Variation between populations
Biologists realized that it was possible to explain the origin of species with genetics. Variations emerge in different parts of a species' range, creating differences between populations. In one part of a range the birds may possess long tails, in others, square tails. But because the birds also mate with their neighbors, they do not become isolated into a species of their own.

Geographic isolation
A population of birds, or any organism, can speciate if isolated from its neighbors. The most significant way to cut off a population is by geographical isolation (see illustration at right). For example, a glacier may thrust down a valley, creating two separate populations, one on either side of the glacier. A rising ocean may turn a peninsula into a chain of islands, stranding the beetles on each of them. This sort of isolation doesn't have to last forever; it needs only form a barrier long enough to let enough unique genetic changes accumulate to make the isolated population become genetically incompatible with the rest of its species. Once the glacier melts, or the ocean drops and turns the islands back into a peninsula, the animals will be unable to interbreed. They will live side by side, but follow separate evolutionary fates.Thus, species and subspecies are a living testimony to the evolutionary process.

Other modes of speciation
Today, scientists studying the origin of species can compare not just the bodies of species, but their genes as well. Geographic isolation remains a crucial element in forming new species, but a number of biologists now argue that the formation of species can take several different paths. It may be possible, for example, for a population to continue breeding with other members of its species — and trading genes — while still diverging into a distinct group. All that may be required is that a few of its genes diverge, thanks to strong natural selection. If the conditions are right, this genetically distinct population may then become a new species.

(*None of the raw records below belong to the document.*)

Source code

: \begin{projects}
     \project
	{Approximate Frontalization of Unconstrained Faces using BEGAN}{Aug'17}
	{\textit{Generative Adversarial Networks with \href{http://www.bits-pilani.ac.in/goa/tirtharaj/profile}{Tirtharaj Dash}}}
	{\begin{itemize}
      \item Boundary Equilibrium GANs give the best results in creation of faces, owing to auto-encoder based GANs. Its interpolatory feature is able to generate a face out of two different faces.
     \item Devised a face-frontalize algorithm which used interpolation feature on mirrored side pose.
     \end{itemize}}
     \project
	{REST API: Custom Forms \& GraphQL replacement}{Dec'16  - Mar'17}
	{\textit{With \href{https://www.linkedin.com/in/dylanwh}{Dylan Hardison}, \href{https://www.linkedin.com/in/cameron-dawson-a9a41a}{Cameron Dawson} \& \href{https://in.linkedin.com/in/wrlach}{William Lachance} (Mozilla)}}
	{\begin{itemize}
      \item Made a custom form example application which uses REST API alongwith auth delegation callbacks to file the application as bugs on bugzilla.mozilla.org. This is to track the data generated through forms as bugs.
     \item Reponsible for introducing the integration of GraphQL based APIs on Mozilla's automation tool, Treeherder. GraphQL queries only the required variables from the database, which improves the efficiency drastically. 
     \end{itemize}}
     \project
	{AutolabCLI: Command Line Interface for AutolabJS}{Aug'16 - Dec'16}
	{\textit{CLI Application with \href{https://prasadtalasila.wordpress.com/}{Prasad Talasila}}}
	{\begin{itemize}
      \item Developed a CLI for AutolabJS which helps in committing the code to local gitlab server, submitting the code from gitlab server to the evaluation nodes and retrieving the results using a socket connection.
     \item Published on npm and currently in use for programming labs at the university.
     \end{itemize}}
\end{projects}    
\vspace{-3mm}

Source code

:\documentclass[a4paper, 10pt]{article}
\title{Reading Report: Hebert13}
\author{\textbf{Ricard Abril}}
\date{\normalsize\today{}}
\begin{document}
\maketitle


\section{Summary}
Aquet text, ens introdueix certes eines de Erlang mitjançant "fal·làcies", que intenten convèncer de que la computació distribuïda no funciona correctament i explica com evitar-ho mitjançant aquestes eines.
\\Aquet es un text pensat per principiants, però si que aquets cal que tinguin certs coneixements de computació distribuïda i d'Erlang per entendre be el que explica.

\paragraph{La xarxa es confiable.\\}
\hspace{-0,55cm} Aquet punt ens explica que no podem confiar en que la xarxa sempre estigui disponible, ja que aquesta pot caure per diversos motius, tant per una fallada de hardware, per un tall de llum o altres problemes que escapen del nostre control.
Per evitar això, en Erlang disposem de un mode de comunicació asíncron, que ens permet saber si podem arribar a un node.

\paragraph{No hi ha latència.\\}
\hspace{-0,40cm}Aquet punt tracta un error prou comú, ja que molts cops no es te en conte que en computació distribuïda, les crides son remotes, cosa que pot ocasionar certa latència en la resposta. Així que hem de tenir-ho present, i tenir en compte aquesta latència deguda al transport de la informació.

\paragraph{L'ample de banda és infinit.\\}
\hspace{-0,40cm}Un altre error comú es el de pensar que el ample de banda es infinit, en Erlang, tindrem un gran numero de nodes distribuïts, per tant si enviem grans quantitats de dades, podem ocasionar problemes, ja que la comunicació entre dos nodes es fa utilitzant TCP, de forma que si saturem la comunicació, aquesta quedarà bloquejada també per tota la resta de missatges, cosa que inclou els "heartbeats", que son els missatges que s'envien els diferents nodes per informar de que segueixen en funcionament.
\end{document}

Others argue that organisms can diverge into genetically distinct populations even if they are living side by side. For example, females may be born with different preferences for mates, and those preferences may get strengthened over time into reproductive isolation. Even as biology's understanding of species formation evolves, most biologists feel that geographical isolation is probably most important to the understanding of how the millions of species on Earth came to be.